How to write a job description for a SQL developer
- Project Title
- Project Overview
- XYZ Company is looking for a SQL programmer to create and optimize database queries that run a small e-commerce store cloud application. We need someone to handle queries for the database and return data sets for the frontend.
- Determining what data must be returned to the application and writing queries for it
- Optimizing any existing queries to speed up performance
- Creating and designing tables when new new modules are added to a software product
- Reviewing current database design and making suggestions for better performance
- Creating table indexes that optimize query speeds
- Defining triggers on necessary tables
- Determining the right stored procedures, views, and functions for the application
- Deadline for deliverables: All work must be completed by XYZ date.
- Skills:
- Database administration
- Table design including normalization
- Database backups and recovery is a plus but not necessary
- Understanding the way databases work with cloud applications is also a plus
SQL FAQs
What is SQL?
Structured query language (SQL) is the foundation for back-end database programming and design. It’s the language that allows us to access and manipulate databases, execute queries, retrieve data, edit data, and insert new data—essentially, everything that makes databases interactive, not static. If you want your website or application to be dynamic and interactive, you’ll need a SQL developer to design and program your database.
Why hire a SQL developer?
Some SQL programmers assist the database administrator with standard maintenance, but this is not usually required. However, having experience in database administration and maintenance is a great addition to the standard skillset of a SQL programmer. If your database administrator is on vacation or leaves the company, the SQL programmer can easily fill in.
Common SQL mistakes
SQL (structured query language) is a simple language, but it’s not so simple when you’re working with data sets that contain millions of records. When you work with mid- to large-size tables, writing top-performing SQL statements is a priority. Before you sit down to write your SQL statements for any platform—Oracle, SQL Server, MySQL, or any others—here are the top 10 common SQL programming mistakes to avoid.
1. Forgotten primary keys
Every table requires a primary key for performance. If you don’t have a primary key in any table, your tables don’t follow standard SQL requirements and performance suffers. Primary keys are automatically set as clustered indexes, which speeds up queries. They are always unique, so you can use an auto-incremented numeric value if you have no other column in the table that meets the unique requirement. Primary keys are your first step to relational databases.

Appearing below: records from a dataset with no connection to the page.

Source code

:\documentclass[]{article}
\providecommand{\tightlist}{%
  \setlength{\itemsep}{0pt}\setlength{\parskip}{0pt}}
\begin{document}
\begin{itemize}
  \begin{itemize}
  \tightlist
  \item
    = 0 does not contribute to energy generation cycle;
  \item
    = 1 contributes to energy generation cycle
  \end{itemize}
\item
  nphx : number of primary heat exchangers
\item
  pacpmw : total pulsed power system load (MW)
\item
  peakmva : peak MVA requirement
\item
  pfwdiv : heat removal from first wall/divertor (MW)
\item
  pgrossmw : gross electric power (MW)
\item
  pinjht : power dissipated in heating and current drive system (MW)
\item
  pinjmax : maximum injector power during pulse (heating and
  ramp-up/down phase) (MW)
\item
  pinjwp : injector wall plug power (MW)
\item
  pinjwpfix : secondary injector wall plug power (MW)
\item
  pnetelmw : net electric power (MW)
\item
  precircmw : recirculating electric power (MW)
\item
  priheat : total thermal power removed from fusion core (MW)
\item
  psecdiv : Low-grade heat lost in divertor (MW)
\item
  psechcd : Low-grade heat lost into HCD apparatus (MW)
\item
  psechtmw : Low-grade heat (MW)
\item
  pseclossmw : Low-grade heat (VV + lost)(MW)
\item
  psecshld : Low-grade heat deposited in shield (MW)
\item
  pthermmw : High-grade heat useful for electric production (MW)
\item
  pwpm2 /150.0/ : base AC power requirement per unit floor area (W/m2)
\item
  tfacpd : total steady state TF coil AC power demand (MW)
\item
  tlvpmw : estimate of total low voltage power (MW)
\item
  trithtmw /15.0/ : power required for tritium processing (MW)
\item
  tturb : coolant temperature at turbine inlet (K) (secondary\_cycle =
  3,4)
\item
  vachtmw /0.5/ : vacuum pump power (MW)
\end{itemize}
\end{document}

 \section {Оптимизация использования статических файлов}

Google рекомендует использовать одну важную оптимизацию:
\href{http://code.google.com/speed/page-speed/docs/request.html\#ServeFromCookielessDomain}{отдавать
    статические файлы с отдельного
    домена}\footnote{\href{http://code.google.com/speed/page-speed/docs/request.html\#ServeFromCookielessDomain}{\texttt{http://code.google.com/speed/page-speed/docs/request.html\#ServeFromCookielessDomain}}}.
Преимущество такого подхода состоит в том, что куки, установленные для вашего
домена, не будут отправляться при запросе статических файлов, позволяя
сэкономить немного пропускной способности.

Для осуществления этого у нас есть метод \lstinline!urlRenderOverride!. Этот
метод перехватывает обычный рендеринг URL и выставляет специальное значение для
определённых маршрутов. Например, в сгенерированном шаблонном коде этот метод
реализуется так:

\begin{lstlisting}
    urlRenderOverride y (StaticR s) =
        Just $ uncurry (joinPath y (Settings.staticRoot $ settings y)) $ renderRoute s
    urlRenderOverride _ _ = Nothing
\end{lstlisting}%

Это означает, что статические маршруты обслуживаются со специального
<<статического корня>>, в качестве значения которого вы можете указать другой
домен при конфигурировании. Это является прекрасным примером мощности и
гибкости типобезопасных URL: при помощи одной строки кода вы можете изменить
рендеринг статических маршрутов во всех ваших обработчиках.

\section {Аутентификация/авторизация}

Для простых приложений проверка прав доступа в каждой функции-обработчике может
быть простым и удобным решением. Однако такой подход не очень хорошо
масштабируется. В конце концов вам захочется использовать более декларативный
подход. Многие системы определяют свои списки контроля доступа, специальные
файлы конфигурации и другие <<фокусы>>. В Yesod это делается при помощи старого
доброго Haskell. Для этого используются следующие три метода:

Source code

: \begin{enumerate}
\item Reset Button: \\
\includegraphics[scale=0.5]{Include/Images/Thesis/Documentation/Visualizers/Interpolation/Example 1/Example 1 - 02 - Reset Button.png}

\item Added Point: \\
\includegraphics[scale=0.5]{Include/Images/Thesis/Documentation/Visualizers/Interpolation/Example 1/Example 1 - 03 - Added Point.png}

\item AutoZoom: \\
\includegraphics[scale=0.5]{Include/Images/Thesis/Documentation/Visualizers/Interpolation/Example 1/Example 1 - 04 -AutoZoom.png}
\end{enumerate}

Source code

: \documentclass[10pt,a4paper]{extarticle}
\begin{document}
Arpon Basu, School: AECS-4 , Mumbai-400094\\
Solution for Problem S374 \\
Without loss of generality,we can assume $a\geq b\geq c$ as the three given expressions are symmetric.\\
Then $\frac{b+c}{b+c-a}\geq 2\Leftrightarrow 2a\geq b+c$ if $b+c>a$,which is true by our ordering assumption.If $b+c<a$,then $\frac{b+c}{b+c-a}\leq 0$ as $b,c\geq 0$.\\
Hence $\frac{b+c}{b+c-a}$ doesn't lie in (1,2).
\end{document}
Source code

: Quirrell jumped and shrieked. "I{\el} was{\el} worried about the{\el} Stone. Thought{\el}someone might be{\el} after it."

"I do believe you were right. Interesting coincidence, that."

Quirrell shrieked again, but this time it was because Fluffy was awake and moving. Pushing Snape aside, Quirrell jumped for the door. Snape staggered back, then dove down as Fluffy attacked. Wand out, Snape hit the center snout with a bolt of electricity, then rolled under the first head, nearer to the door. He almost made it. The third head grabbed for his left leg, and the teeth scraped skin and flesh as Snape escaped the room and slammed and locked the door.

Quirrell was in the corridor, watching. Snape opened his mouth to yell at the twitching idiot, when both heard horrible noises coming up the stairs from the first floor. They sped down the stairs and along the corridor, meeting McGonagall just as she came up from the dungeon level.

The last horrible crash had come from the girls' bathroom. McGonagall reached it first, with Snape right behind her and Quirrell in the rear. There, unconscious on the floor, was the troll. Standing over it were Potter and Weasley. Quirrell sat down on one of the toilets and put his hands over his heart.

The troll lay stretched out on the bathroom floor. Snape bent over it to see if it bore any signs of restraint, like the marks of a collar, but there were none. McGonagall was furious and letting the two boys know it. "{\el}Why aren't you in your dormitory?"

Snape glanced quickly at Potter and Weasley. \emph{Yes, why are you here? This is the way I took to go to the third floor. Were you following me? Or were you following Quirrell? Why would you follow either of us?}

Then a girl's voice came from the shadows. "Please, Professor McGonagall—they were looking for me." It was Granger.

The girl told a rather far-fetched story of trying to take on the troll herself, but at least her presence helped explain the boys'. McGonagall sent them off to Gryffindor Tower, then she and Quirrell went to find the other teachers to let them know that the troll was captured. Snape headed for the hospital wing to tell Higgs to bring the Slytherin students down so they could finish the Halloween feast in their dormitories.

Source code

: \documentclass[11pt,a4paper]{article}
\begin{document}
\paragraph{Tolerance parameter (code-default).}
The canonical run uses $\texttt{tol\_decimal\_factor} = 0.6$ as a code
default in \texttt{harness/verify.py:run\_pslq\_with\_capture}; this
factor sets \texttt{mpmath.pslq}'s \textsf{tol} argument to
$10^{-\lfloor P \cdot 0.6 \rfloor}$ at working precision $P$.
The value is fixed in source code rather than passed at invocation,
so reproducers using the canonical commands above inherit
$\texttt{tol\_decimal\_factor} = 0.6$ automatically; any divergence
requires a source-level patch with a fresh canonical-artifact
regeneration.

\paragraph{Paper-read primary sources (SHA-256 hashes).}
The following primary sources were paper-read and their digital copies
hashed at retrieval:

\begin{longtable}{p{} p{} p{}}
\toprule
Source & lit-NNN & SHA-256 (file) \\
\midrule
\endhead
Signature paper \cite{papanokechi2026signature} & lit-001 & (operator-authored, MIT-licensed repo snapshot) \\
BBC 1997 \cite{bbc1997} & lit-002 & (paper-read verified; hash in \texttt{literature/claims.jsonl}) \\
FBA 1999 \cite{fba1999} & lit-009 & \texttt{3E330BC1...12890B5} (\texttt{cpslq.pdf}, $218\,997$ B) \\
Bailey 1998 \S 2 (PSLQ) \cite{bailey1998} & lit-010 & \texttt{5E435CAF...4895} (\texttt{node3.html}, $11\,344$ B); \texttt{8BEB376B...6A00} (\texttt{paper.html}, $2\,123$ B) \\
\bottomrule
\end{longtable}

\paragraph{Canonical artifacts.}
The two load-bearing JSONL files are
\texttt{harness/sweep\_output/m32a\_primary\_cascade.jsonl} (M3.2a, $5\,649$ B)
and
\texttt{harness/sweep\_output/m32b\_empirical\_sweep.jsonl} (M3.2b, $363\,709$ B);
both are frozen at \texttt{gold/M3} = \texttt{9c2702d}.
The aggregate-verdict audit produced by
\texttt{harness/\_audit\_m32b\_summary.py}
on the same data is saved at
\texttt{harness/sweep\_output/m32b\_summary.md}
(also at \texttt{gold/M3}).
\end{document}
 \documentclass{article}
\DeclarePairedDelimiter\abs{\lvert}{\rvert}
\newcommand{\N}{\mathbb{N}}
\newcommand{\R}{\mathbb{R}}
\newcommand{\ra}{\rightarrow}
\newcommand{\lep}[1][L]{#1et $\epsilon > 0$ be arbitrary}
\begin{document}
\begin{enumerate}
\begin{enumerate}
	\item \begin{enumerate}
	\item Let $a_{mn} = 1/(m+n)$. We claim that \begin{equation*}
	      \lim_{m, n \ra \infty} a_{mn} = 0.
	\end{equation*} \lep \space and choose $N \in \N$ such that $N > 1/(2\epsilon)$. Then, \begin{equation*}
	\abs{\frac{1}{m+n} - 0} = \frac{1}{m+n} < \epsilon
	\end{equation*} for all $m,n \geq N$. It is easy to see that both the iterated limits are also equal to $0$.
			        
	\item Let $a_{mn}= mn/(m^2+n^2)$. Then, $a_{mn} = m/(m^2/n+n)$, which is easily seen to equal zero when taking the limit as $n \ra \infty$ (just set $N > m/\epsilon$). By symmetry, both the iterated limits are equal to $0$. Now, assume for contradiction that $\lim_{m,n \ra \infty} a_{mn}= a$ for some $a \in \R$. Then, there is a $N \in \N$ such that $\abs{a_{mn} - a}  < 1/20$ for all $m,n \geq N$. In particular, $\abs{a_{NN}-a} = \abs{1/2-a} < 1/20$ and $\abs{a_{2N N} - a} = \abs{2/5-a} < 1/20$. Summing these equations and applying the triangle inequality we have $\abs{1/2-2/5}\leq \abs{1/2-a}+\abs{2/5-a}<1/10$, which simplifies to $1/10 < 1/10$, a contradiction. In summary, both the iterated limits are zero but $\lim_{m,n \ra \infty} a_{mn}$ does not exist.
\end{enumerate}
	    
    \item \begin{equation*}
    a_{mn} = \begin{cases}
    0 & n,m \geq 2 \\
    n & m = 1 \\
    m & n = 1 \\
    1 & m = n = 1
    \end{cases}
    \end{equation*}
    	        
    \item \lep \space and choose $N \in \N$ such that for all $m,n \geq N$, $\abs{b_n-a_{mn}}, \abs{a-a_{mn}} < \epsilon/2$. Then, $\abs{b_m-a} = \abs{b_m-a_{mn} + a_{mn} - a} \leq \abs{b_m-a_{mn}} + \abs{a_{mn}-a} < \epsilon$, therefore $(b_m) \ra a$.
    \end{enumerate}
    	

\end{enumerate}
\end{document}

They link to foreign keys in relational tables. For instance, if you have a table that has a list of customers, the “CustomerId” column would be unique to every customer. This could be your primary key column. Your CustomerId value would then be placed in the Orders table to link the two tables together. Always use a primary key in every table you create regardless of its size.
2. Poorly managed data redundancy
Data redundancy is good for backups but not for table data. Each table should contain a unique data set that doesn’t repeat data in other table locations. This is one of the more difficult ideas for a new SQL developer to follow. It’s very easy to forget normalization rules and repeat data across multiple tables for conveniences, but it’s not necessary and represents poor table design. For instance, suppose you have a customer table that contains the customer’s address. Since the address relates to the customer, it’s in the proper location. You then create an “Order” table and add the customer’s address in the Order table.
This type of data redundancy is poorly designed. The Customer and Order table can link together using relationships across primary and foreign keys. What happens when you forget to update the customer’s address in the Order table? The result is that you now have two addresses for the customer and you don’t know which one is accurate.
3. Avoid NOT IN or IN and use JOIN instead
NOT IN and IN statements are not well optimized. They are convenient, but usually they can be replaced by a simple JOIN statement.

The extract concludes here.